[YOUR OBJECTIVE] Every line below that holds the string "mathsf" should be copied out.

[SUPPLIED RECORDS]

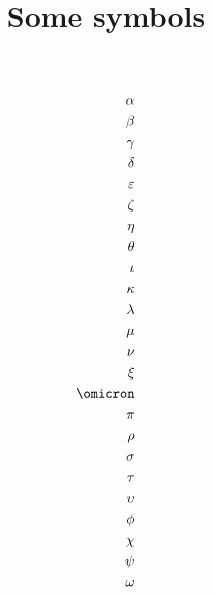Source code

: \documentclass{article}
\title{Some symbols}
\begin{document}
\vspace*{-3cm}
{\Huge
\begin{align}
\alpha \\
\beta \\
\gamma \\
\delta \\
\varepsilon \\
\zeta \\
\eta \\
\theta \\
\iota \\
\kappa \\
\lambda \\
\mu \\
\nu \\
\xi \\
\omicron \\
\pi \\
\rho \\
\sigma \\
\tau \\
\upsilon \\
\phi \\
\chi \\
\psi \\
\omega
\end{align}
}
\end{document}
...
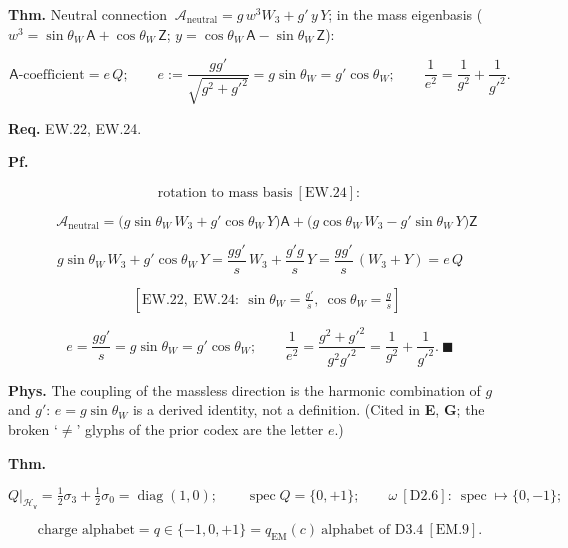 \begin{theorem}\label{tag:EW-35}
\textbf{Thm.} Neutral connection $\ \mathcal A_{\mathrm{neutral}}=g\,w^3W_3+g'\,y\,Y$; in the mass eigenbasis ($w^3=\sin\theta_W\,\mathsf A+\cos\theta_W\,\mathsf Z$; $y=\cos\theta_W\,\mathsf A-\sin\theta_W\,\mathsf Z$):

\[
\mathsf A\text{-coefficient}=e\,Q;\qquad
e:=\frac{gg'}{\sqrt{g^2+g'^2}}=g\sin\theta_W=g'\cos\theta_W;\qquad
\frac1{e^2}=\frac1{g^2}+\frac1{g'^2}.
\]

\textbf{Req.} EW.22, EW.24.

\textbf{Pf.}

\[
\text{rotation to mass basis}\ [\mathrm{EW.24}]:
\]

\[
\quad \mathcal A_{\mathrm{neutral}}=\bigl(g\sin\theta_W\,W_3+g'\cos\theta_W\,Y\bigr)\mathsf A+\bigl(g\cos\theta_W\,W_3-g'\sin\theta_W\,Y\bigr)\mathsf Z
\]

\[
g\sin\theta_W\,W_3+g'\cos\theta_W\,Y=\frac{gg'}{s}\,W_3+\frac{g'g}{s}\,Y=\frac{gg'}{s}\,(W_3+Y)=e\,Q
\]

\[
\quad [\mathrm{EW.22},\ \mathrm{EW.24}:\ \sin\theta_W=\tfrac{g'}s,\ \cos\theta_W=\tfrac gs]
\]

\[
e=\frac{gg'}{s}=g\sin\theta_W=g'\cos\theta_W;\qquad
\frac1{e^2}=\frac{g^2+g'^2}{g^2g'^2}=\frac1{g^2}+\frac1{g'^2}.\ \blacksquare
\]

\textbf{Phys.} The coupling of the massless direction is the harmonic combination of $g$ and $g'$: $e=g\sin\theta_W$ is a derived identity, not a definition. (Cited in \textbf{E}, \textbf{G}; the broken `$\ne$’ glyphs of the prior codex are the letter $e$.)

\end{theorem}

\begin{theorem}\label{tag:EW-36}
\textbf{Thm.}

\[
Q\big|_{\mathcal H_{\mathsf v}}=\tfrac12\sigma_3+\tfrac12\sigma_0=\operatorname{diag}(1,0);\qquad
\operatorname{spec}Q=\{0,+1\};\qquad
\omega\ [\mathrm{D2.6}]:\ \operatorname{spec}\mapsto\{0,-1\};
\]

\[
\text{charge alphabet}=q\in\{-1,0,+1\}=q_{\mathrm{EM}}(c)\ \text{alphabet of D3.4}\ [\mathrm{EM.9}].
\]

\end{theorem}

[SOLUTION]
\textbf{Thm.} Neutral connection $\ \mathcal A_{\mathrm{neutral}}=g\,w^3W_3+g'\,y\,Y$; in the mass eigenbasis ($w^3=\sin\theta_W\,\mathsf A+\cos\theta_W\,\mathsf Z$; $y=\cos\theta_W\,\mathsf A-\sin\theta_W\,\mathsf Z$):
\mathsf A\text{-coefficient}=e\,Q;\qquad
\quad \mathcal A_{\mathrm{neutral}}=\bigl(g\sin\theta_W\,W_3+g'\cos\theta_W\,Y\bigr)\mathsf A+\bigl(g\cos\theta_W\,W_3-g'\sin\theta_W\,Y\bigr)\mathsf Z
Q\big|_{\mathcal H_{\mathsf v}}=\tfrac12\sigma_3+\tfrac12\sigma_0=\operatorname{diag}(1,0);\qquad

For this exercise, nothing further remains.